Sunday, October 16, 2011

Pete's ghosts

I saw this article in a local magazine, a giveaway I found at a local market. To say that the subject of the piece, Pete, is a colorful character hardly tells the story. I did business with Pete over 30 years ago during one of my forays into bookselling as a part-time career.

Read the short article:




Pete's grandfather, Earl, started the bookstore in downtown Salt Lake City, Utah as a family business. Pete has worked there since he was a child. Before I had personal business with Pete I was a customer of their store. During the mid-1960s his grandfather and Pete's dad, Earl Jr., worked there together. They both smoked a lot. Before the Clean Air Act walking into their store meant stepping into a miasma of tobacco smoke. For a long time after buying a book or magazine in that store the stink of smoke remained with it.

While looking at books one Saturday afternoon in 1964 I heard old man Earl holler, "Good god a'mighty, looka that!" I saw through the store window an interracial couple, black man, white woman, strolling by. Earl shouted, "A n-----r walking down the street big as life, with a WHITE WOMAN!" I was stunned for a moment, especially when he said, "She's just as bad as him!" I half-expected to see him whip out a white sheet and hood and charge up the street after the offending couple. The moment passed and he calmed himself.

Twenty years later--a more enlightened era, I hoped--I mentioned that incident to Pete. He said, "Oh yeah, my grandpa was prejudiced against n-----s. Me too. I had some n----r come in my store once and I ran him out. I told him right out, 'I'm prejudiced against you n-----s, and don't want you in here.' So he left. Good." He said it so matter-of-fact that once again, as I was during the 1964 incident, stunned into silence.

I went to Pete's house once to buy some used books in bulk. His house was old and small. It was full of boxes of books, with no room to sit. Pete and his wife watched TV while sitting on the floor in front of the set. After transacting our business I didn't see him for a couple of years. Pete told me then his wife had divorced him and he'd been in and out of the hospital several times. He would get drunk and attempt suicide. He showed me rope-like scars on his arms from carving them up with broken beer bottles. He told me the same paramedics usually took him to the emergency room and one of them, exasperated, asked, "Pete, what are we gonna do with you?"

"I just miss that girl so much," he told me. Pete had a tendency to exaggerate, but based on the scars I saw, not that time.

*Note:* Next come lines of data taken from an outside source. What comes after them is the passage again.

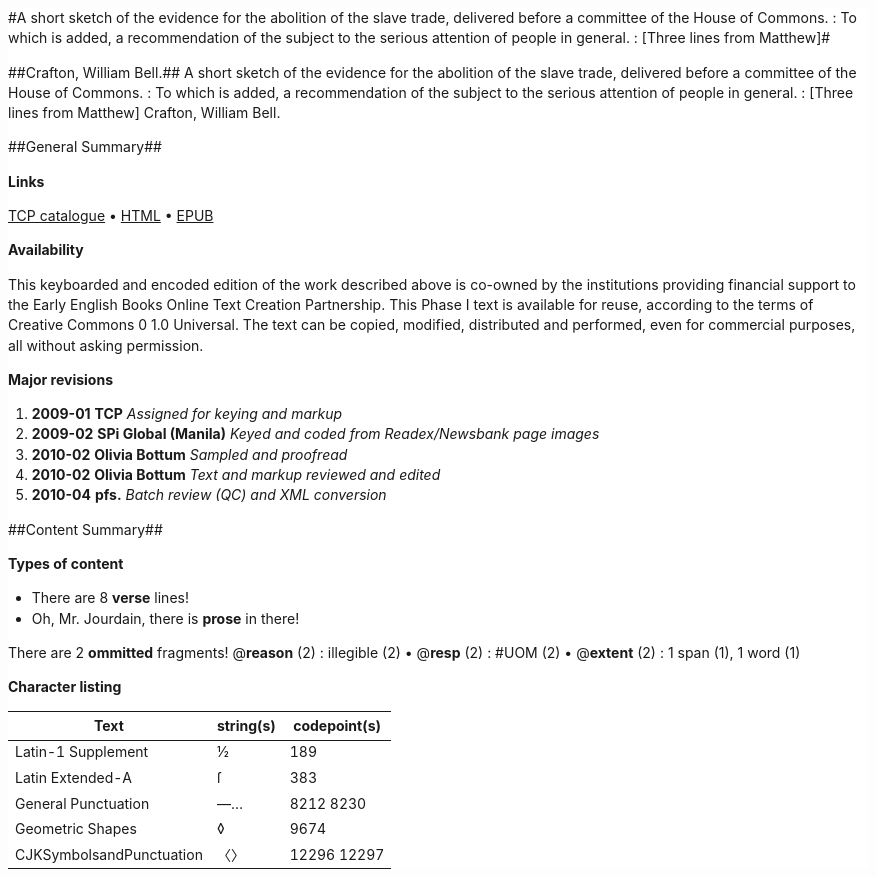 #A short sketch of the evidence for the abolition of the slave trade, delivered before a committee of the House of Commons. : To which is added, a recommendation of the subject to the serious attention of people in general. : [Three lines from Matthew]#

##Crafton, William Bell.##
A short sketch of the evidence for the abolition of the slave trade, delivered before a committee of the House of Commons. : To which is added, a recommendation of the subject to the serious attention of people in general. : [Three lines from Matthew]
Crafton, William Bell.

##General Summary##

**Links**

[TCP catalogue](http://www.ota.ox.ac.uk/tcp/)  • 
[HTML](http://tei.it.ox.ac.uk/tcp/Texts-HTML/free/N18/N18665.html)  • 
[EPUB](http://tei.it.ox.ac.uk/tcp/Texts-EPUB/free/N18/N18665.epub)

**Availability**

This keyboarded and encoded edition of the
	       work described above is co-owned by the institutions
	       providing financial support to the Early English Books
	       Online Text Creation Partnership. This Phase I text is
	       available for reuse, according to the terms of Creative
	       Commons 0 1.0 Universal. The text can be copied,
	       modified, distributed and performed, even for
	       commercial purposes, all without asking permission.

**Major revisions**

1. __2009-01__ __TCP__ *Assigned for keying and markup*
1. __2009-02__ __SPi Global (Manila)__ *Keyed and coded from Readex/Newsbank page images*
1. __2010-02__ __Olivia Bottum__ *Sampled and proofread*
1. __2010-02__ __Olivia Bottum__ *Text and markup reviewed and edited*
1. __2010-04__ __pfs.__ *Batch review (QC) and XML conversion*

##Content Summary##

**Types of content**

  * There are 8 **verse** lines!
  * Oh, Mr. Jourdain, there is **prose** in there!

There are 2 **ommitted** fragments! 
 @__reason__ (2) : illegible (2)  •  @__resp__ (2) : #UOM (2)  •  @__extent__ (2) : 1 span (1), 1 word (1)

**Character listing**


|Text|string(s)|codepoint(s)|
|---|---|---|
|Latin-1 Supplement|½|189|
|Latin Extended-A|ſ|383|
|General Punctuation|—…|8212 8230|
|Geometric Shapes|◊|9674|
|CJKSymbolsandPunctuation|〈〉|12296 12297|
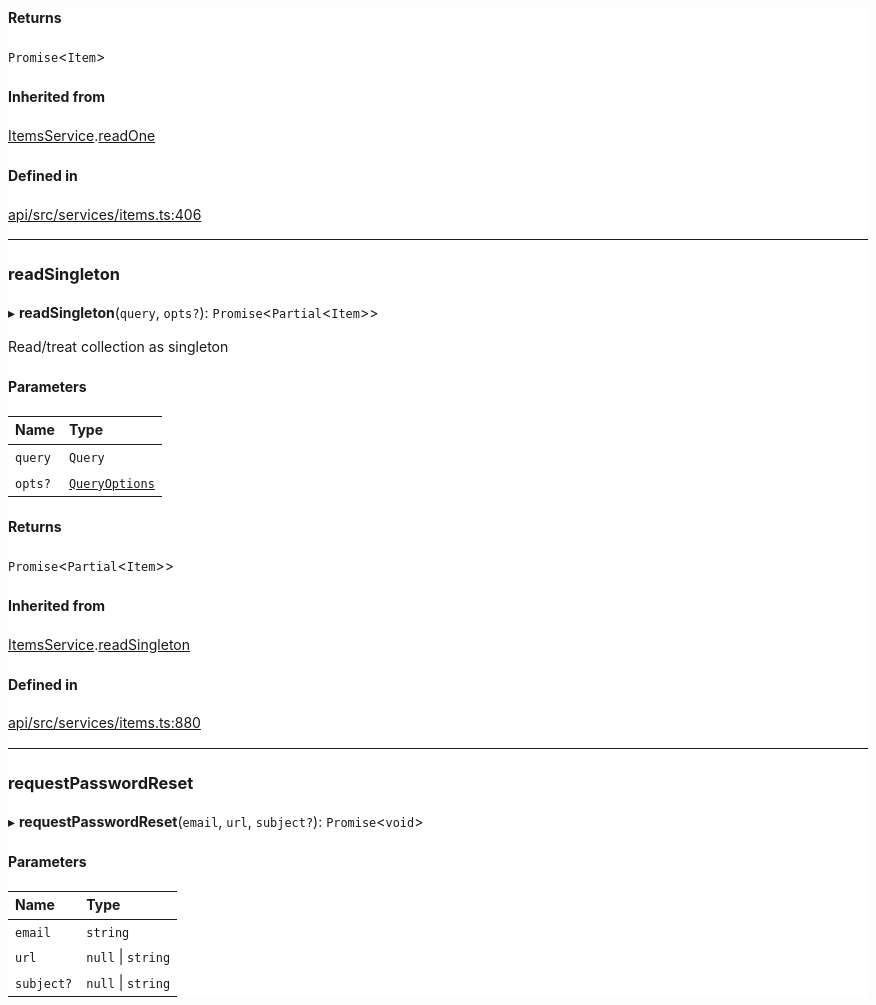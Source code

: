#### Returns

`Promise`<`Item`\>

#### Inherited from

[ItemsService](ItemsService.md).[readOne](ItemsService.md#readone)

#### Defined in

[api/src/services/items.ts:406](https://github.com/directus/directus/blob/9368dbd0c/api/src/services/items.ts#L406)

___

### readSingleton

▸ **readSingleton**(`query`, `opts?`): `Promise`<`Partial`<`Item`\>\>

Read/treat collection as singleton

#### Parameters

| Name | Type |
| :------ | :------ |
| `query` | `Query` |
| `opts?` | [`QueryOptions`](../modules.md#queryoptions) |

#### Returns

`Promise`<`Partial`<`Item`\>\>

#### Inherited from

[ItemsService](ItemsService.md).[readSingleton](ItemsService.md#readsingleton)

#### Defined in

[api/src/services/items.ts:880](https://github.com/directus/directus/blob/9368dbd0c/api/src/services/items.ts#L880)

___

### requestPasswordReset

▸ **requestPasswordReset**(`email`, `url`, `subject?`): `Promise`<`void`\>

#### Parameters

| Name | Type |
| :------ | :------ |
| `email` | `string` |
| `url` | ``null`` \| `string` |
| `subject?` | ``null`` \| `string` |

Pete was a trickster. He used to "autograph" books. If he had a Kurt Vonnegut book come in he might get mischief in him and "sign" the author's name on the title page, then watch as a browser picked up the book. The customer would bring it to him with trembling hands. Pete would be laughing to himself. Forgery got him the sale. Pete thought it was funny.

It's been at least 25 years since I saw Pete in person. Now I know from the article he's still living, unlike the ghosts he claims are in his store. I barely recognized the old man in the photo as being the Pete I'd known decades ago. He now looks as crusty and cantankerous as his grandfather did in the 1960s.